* [Exercise brief]: Transcribe all the records with complete accuracy.

* [Stored data entries]:
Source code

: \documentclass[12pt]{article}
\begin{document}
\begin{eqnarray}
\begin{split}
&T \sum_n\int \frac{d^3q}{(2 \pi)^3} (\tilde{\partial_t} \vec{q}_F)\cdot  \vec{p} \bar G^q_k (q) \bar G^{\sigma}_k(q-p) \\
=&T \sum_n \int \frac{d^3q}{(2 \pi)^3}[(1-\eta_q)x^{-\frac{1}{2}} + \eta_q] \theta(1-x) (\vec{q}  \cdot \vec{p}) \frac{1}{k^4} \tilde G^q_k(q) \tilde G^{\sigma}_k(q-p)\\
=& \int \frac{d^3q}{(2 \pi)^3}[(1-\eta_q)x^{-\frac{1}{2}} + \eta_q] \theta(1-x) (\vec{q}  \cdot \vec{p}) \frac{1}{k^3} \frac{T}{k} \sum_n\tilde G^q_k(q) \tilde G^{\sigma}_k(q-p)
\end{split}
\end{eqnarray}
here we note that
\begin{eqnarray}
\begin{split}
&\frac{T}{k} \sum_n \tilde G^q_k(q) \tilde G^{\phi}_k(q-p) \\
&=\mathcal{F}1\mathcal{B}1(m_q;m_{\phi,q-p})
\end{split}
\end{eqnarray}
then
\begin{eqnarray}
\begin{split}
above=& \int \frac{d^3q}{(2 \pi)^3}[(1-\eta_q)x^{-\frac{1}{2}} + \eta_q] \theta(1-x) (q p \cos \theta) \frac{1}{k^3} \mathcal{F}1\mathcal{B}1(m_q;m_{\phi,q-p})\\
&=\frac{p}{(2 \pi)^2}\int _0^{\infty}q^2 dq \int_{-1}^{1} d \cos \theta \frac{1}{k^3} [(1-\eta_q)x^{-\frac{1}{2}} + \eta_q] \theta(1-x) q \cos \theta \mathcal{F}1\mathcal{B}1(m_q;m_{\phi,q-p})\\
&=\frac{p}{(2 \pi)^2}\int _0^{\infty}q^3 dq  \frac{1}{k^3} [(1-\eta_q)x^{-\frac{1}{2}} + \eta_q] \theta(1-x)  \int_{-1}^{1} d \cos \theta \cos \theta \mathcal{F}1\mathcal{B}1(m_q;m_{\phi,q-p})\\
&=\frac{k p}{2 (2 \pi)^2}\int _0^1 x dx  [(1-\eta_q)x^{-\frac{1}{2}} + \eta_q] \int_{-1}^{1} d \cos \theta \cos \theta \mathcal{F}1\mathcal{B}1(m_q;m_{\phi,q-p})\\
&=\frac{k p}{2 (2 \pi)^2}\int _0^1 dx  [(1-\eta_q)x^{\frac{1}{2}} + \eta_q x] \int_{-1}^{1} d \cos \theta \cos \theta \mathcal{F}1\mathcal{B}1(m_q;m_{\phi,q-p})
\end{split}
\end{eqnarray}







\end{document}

* [Written response]:
Source code

: \documentclass[12pt]{article}
\begin{document}
\begin{eqnarray}
\begin{split}
&T \sum_n\int \frac{d^3q}{(2 \pi)^3} (\tilde{\partial_t} \vec{q}_F)\cdot  \vec{p} \bar G^q_k (q) \bar G^{\sigma}_k(q-p) \\
=&T \sum_n \int \frac{d^3q}{(2 \pi)^3}[(1-\eta_q)x^{-\frac{1}{2}} + \eta_q] \theta(1-x) (\vec{q}  \cdot \vec{p}) \frac{1}{k^4} \tilde G^q_k(q) \tilde G^{\sigma}_k(q-p)\\
=& \int \frac{d^3q}{(2 \pi)^3}[(1-\eta_q)x^{-\frac{1}{2}} + \eta_q] \theta(1-x) (\vec{q}  \cdot \vec{p}) \frac{1}{k^3} \frac{T}{k} \sum_n\tilde G^q_k(q) \tilde G^{\sigma}_k(q-p)
\end{split}
\end{eqnarray}
here we note that
\begin{eqnarray}
\begin{split}
&\frac{T}{k} \sum_n \tilde G^q_k(q) \tilde G^{\phi}_k(q-p) \\
&=\mathcal{F}1\mathcal{B}1(m_q;m_{\phi,q-p})
\end{split}
\end{eqnarray}
then
\begin{eqnarray}
\begin{split}
above=& \int \frac{d^3q}{(2 \pi)^3}[(1-\eta_q)x^{-\frac{1}{2}} + \eta_q] \theta(1-x) (q p \cos \theta) \frac{1}{k^3} \mathcal{F}1\mathcal{B}1(m_q;m_{\phi,q-p})\\
&=\frac{p}{(2 \pi)^2}\int _0^{\infty}q^2 dq \int_{-1}^{1} d \cos \theta \frac{1}{k^3} [(1-\eta_q)x^{-\frac{1}{2}} + \eta_q] \theta(1-x) q \cos \theta \mathcal{F}1\mathcal{B}1(m_q;m_{\phi,q-p})\\
&=\frac{p}{(2 \pi)^2}\int _0^{\infty}q^3 dq  \frac{1}{k^3} [(1-\eta_q)x^{-\frac{1}{2}} + \eta_q] \theta(1-x)  \int_{-1}^{1} d \cos \theta \cos \theta \mathcal{F}1\mathcal{B}1(m_q;m_{\phi,q-p})\\
&=\frac{k p}{2 (2 \pi)^2}\int _0^1 x dx  [(1-\eta_q)x^{-\frac{1}{2}} + \eta_q] \int_{-1}^{1} d \cos \theta \cos \theta \mathcal{F}1\mathcal{B}1(m_q;m_{\phi,q-p})\\
&=\frac{k p}{2 (2 \pi)^2}\int _0^1 dx  [(1-\eta_q)x^{\frac{1}{2}} + \eta_q x] \int_{-1}^{1} d \cos \theta \cos \theta \mathcal{F}1\mathcal{B}1(m_q;m_{\phi,q-p})
\end{split}
\end{eqnarray}







\end{document}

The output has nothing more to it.